ABOUT THIS EXERCISE
Once you find the line that contains "피드백 링크는 ATLAS의 이슈 로그로 이동 시켜 새로운 이슈를 기록하거나" in the entries below, give it again along with every following line, unchanged, through the final one.

Dataset excerpts:
==*==

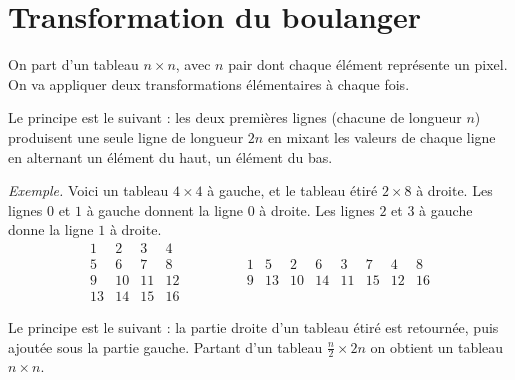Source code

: \documentclass[12pt,class=report,crop=false]{standalone}
\begin{document}
\newpage

 
 
\section*{Transformation du boulanger}

On part d'un tableau $n\times n$, avec $n$ pair dont chaque élément représente un pixel. 
On va appliquer deux transformations élémentaires à chaque fois.

 Le principe est le suivant : les deux premières lignes (chacune de longueur $n$) produisent une seule ligne de longueur $2n$ en mixant les valeurs de chaque ligne en alternant un élément du haut, un élément du bas.

\medskip
 



\medskip


\newpage


\emph{Exemple.} Voici un tableau $4 \times 4$ à gauche, et le tableau étiré $2 \times 8$ à droite.
Les lignes $0$ et $1$ à gauche donnent la ligne $0$ à droite.
Les lignes $2$ et $3$ à gauche donne la ligne $1$ à droite.
$$\begin{array}{cccc} 
  1& 2& 3& 4\\ 
  5& 6& 7& 8\\  
  9&10&11&12\\  
 13&14&15&16  
\end{array}\qquad\qquad 
\begin{array}{cccccccc} 
  1& 5& 2& 6& 3& 7& 4& 8  \\
  9&13&10&14&11&15&12&16
\end{array}$$
  
 \newpage 
  
 Le principe est le suivant : la partie droite d'un tableau étiré est retournée, puis ajoutée sous la partie gauche. Partant d'un tableau $\frac n2 \times 2n$ on obtient un tableau $n \times n$.

 

\end{document}
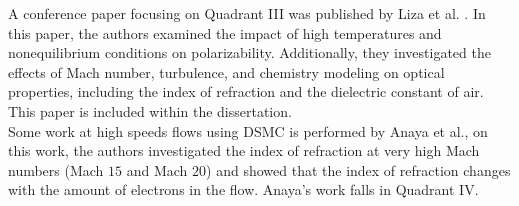        A conference paper focusing on Quadrant III was published by Liza et
        al. \cite{Liza2023}. In this paper, the authors examined the impact of
        high temperatures and nonequilibrium conditions on polarizability.
        Additionally, they investigated the effects of Mach number, turbulence,
        and chemistry modeling on optical properties, including the index of
        refraction and the dielectric constant of air. This paper is included
        within the dissertation. \\

        Some work at high speeds flows using \gls{DSMC} is performed by Anaya
        \cite{Anaya2023} et al., on this work, the authors investigated the
        index of refraction at very high Mach numbers (Mach $15$ and Mach
        $20$) and showed that the index of refraction changes with the amount
        of electrons in the flow. Anaya's work falls in Quadrant IV.
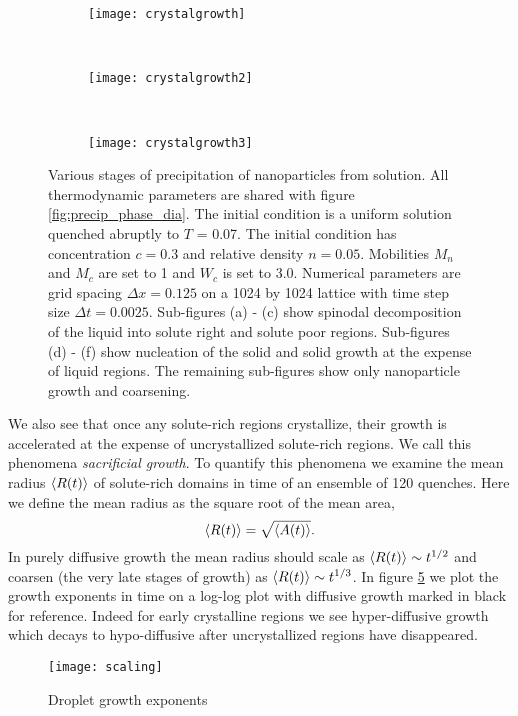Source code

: \begin{figure}
    \vspace{0.25cm}
    \begin{subfigure}[b]{0.3\textwidth}
        \texttt{[image: crystalgrowth]}
        \label{fig:crystalgrowth}
        \caption{}
    \end{subfigure}
    ~
    \begin{subfigure}[b]{0.3\textwidth}
        \texttt{[image: crystalgrowth2]}
        \label{fig:crystalgrowth2}
        \caption{}
    \end{subfigure}
    ~ 
    \begin{subfigure}[b]{0.3\textwidth}
        \texttt{[image: crystalgrowth3]}
        \label{fig:crystalgrowth3}
        \caption{}
    \end{subfigure}
    \caption[Stages of precipitation of nanoparticles from solution]{
        \label{fig:precipitation}
        Various stages of precipitation of nanoparticles from solution. All
        thermodynamic parameters are shared with figure
        \ref{fig:precip_phase_dia}. The initial condition is a uniform solution
        quenched abruptly to $T$ = 0.07. The initial condition has
        concentration $c = 0.3$ and relative density $n = 0.05$. Mobilities
        $M_n$ and $M_c$ are set to 1 and $W_c$ is set to 3.0. Numerical
        parameters are grid spacing $\Delta x = 0.125$ on a 1024 by 1024
        lattice with time step size $\Delta t = 0.0025$. Sub-figures (a) - (c)
        show spinodal decomposition of the liquid into solute right and solute
        poor regions. Sub-figures (d) - (f) show nucleation of the solid and
        solid growth at the expense of liquid regions.  The remaining
        sub-figures show only nanoparticle growth and coarsening.
    }
\end{figure}
%
We also see that once any solute-rich regions crystallize, their growth is
accelerated at the expense of uncrystallized solute-rich regions. We call this
phenomena \textit{sacrificial growth}. 
%
%
To quantify this phenomena we examine the mean radius $\left\langle R(t) \right\rangle$ of
solute-rich domains in time of an ensemble of 120 quenches. Here we define the
mean radius as the square root of the mean area,
%
\begin{equation}
    \left\langle R(t) \right\rangle = \sqrt{\left\langle A(t) \right\rangle}.
\end{equation}
%
In purely diffusive growth the mean radius should scale as $\left\langle R(t) \right\rangle \sim
t^{1/2}$ and coarsen (the very late stages of growth) as $\left\langle R(t) \right\rangle \sim
t^{1/3}$. In figure \ref{fig:scaling} we plot the growth exponents in time on a
log-log plot with diffusive growth marked in black for reference. Indeed for
early crystalline regions we see hyper-diffusive growth which decays to
hypo-diffusive after uncrystallized regions have disappeared.
%
\begin{figure}
    \centering
    \texttt{[image: scaling]}
    \caption{
        \label{fig:scaling}
        Droplet growth exponents
    }
\end{figure}

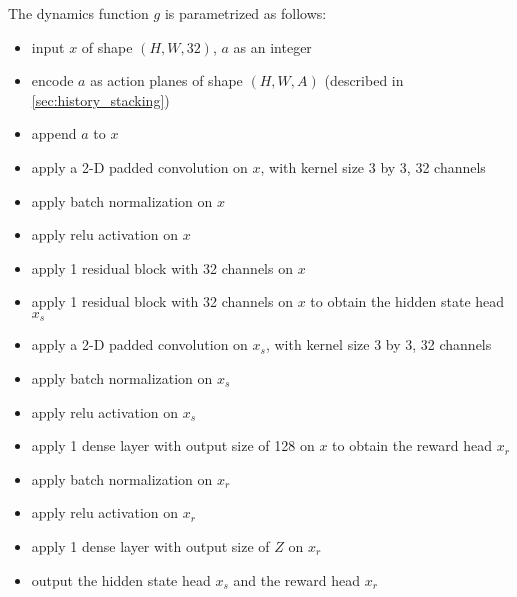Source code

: The dynamics function $g$ is parametrized as follows:
\begin{itemize}
    \item input $x$ of shape $(H, W, 32)$, $a$ as an integer
    \item encode $a$ as action planes of shape $(H, W, A)$ (described in \ref{sec:history_stacking})
    \item append $a$ to $x$

    \item apply a 2-D padded convolution on $x$, with kernel size 3 by 3, 32 channels
    \item apply batch normalization on $x$
    \item apply relu activation on $x$

    \item apply 1 residual block with 32 channels on $x$

    \item apply 1 residual block with 32 channels on $x$ to obtain the hidden state head $x_s$
    \item apply a 2-D padded convolution on $x_s$, with kernel size 3 by 3, 32 channels
    \item apply batch normalization on $x_s$
    \item apply relu activation on $x_s$

    \item apply 1 dense layer with output size of 128 on $x$ to obtain the reward head $x_r$
    \item apply batch normalization on $x_r$
    \item apply relu activation on $x_r$
    \item apply 1 dense layer with output size of $Z$ on $x_r$

    \item output the hidden state head $x_s$ and the reward head $x_r$
\end{itemize}

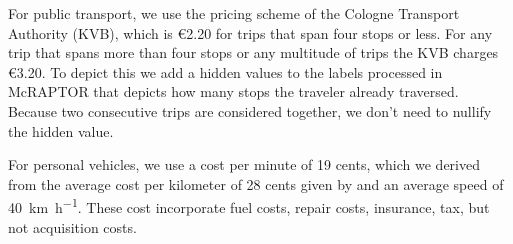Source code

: For public transport, we use the pricing scheme of the Cologne Transport Authority (KVB), which is \euro{2.20} for trips that span four stops or less.
For any trip that spans more than four stops or any multitude of trips the KVB charges \euro{3.20}.
To depict this we add a hidden values to the labels processed in McRAPTOR that depicts how many stops the traveler already traversed.
Because two consecutive trips are considered together, we don't need to nullify the hidden value.

For personal vehicles, we use a cost per minute of 19 cents, which we derived from the average cost per kilometer of 28 cents given by \cite{kieferSpritkostenrechner2023} and an average speed of \SI{40}{\kilo\meter\per\hour}.
These cost incorporate fuel costs, repair costs, insurance, tax, but not acquisition costs.

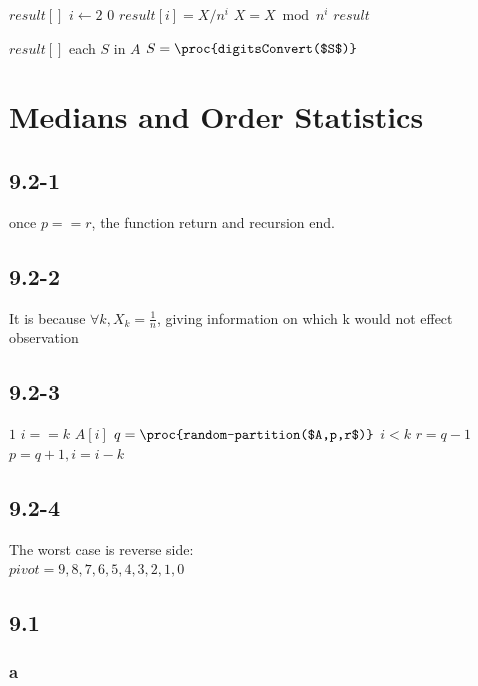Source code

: \documentclass[]{article}
\begin{document}
\begin{codebox}
	\li $result []$
	\li \For $i \gets 2$ \Downto $0$
	\li		\Do $result[i] = X/n^i$
	\li			$X = X \bmod{n^i}$
	\End
	\li \Return $result$
\end{codebox}

\begin{codebox}
	\li $result []$
	\li \For each $S$ in $A$
	\li		\Do $S =\proc{digitsConvert($S$)}$
	\End
	\li {}
\end{codebox}

\section{Medians and Order Statistics}

\subsection{9.2-1}
once $p == r$, the function return and recursion end.

\subsection{9.2-2}
It is because $\forall k, X_{k} = \frac{1}{n}$, giving information on which k would not effect observation

\subsection{9.2-3}
\begin{codebox}
	\li \While $1$
	\li	\Do \If $i == k$
	\li  \Then \Return $A[i]$
	\li \Else 
	\li  $q =\proc{random-partition($A,p,r$)}$
	\li 	\If $i < k$
	\li     \Then $r = q-1$
	\li 	\Else $p = q+1, i = i-k$
	\End
	\End
	\End
\end{codebox}

\subsection{9.2-4}
The worst case is reverse side:\\
$pivot = {9,8,7,6,5,4,3,2,1,0}$

\subsection{9.1}
\subsubsection{a}
\end{document}
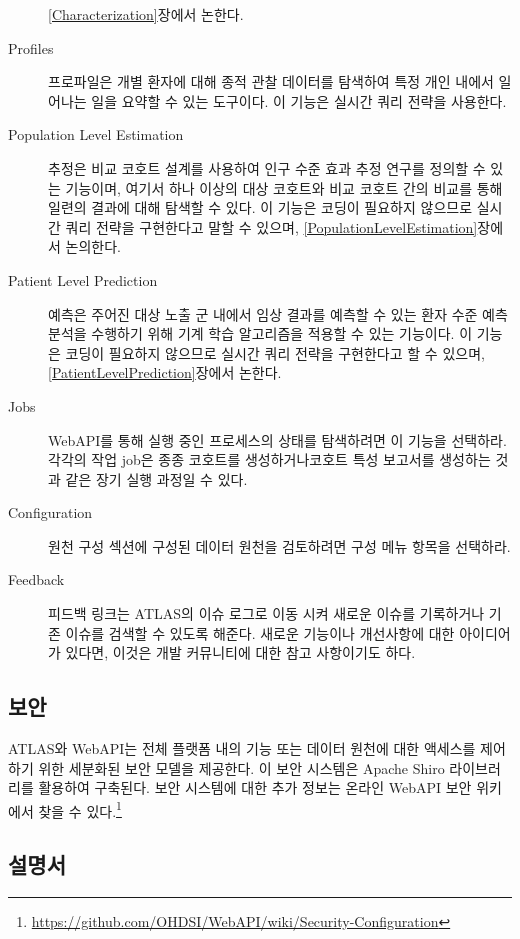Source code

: \documentclass[10.5pt]{book}
\let\rmarkdownfootnote\footnote%
\def\footnote{\protect\rmarkdownfootnote}
\theoremstyle{definition}
\theoremstyle{definition}
\theoremstyle{definition}
\theoremstyle{remark}
\begin{document}
\begin{description}
\ref{Characterization}장에서 논한다.
\item[Profiles \index{ATLAS!profiles}]
프로파일은 개별 환자에 대해 종적 관찰 데이터를 탐색하여 특정 개인 내에서
일어나는 일을 요약할 수 있는 도구이다. 이 기능은 실시간 쿼리 전략을
사용한다.
\item[Population Level Estimation
\index{ATLAS!population level estimation}]
추정은 비교 코호트 설계를 사용하여 인구 수준 효과 추정 연구를 정의할 수
있는 기능이며, 여기서 하나 이상의 대상 코호트와 비교 코호트 간의 비교를
통해 일련의 결과에 대해 탐색할 수 있다. 이 기능은 코딩이 필요하지
않으므로 실시간 쿼리 전략을 구현한다고 말할 수 있으며,
\ref{PopulationLevelEstimation}장에서 논의한다.
\item[Patient Level Prediction \index{ATLAS!patient level prediction}]
예측은 주어진 대상 노출 군 내에서 임상 결과를 예측할 수 있는 환자 수준
예측 분석을 수행하기 위해 기계 학습 알고리즘을 적용할 수 있는 기능이다.
이 기능은 코딩이 필요하지 않으므로 실시간 쿼리 전략을 구현한다고 할 수
있으며, \ref{PatientLevelPrediction}장에서 논한다.
\item[Jobs \index{ATLAS!jobs}]
WebAPI를 통해 실행 중인 프로세스의 상태를 탐색하려면 이 기능을 선택하라.
각각의 작업 job은 종종 코호트를 생성하거나코호트 특성 보고서를 생성하는
것과 같은 장기 실행 과정일 수 있다.
\item[Configuration \index{ATLAS!configuration}]
원천 구성 섹션에 구성된 데이터 원천을 검토하려면 구성 메뉴 항목을
선택하라.
\item[Feedback \index{ATLAS!feedback}]
피드백 링크는 ATLAS의 이슈 로그로 이동 시켜 새로운 이슈를 기록하거나
기존 이슈를 검색할 수 있도록 해준다. 새로운 기능이나 개선사항에 대한
아이디어가 있다면, 이것은 개발 커뮤니티에 대한 참고 사항이기도 하다.
\end{description}

\subsection{보안}

ATLAS와 WebAPI는 전체 플랫폼 내의 기능 또는 데이터 원천에 대한 액세스를
제어하기 위한 세분화된 보안 모델을 제공한다. 이 보안 시스템은 Apache
Shiro 라이브러리를 활용하여 구축된다. 보안 시스템에 대한 추가 정보는
온라인 WebAPI 보안 위키에서 찾을 수 있다.\footnote{\url{https://github.com/OHDSI/WebAPI/wiki/Security-Configuration}}

\subsection{설명서}
\end{document}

==*==

EXERCISE RESPONSE
피드백 링크는 ATLAS의 이슈 로그로 이동 시켜 새로운 이슈를 기록하거나
기존 이슈를 검색할 수 있도록 해준다. 새로운 기능이나 개선사항에 대한
아이디어가 있다면, 이것은 개발 커뮤니티에 대한 참고 사항이기도 하다.
\end{description}

\subsection{보안}

ATLAS와 WebAPI는 전체 플랫폼 내의 기능 또는 데이터 원천에 대한 액세스를
제어하기 위한 세분화된 보안 모델을 제공한다. 이 보안 시스템은 Apache
Shiro 라이브러리를 활용하여 구축된다. 보안 시스템에 대한 추가 정보는
온라인 WebAPI 보안 위키에서 찾을 수 있다.\footnote{\url{https://github.com/OHDSI/WebAPI/wiki/Security-Configuration}}

\subsection{설명서}
\end{document}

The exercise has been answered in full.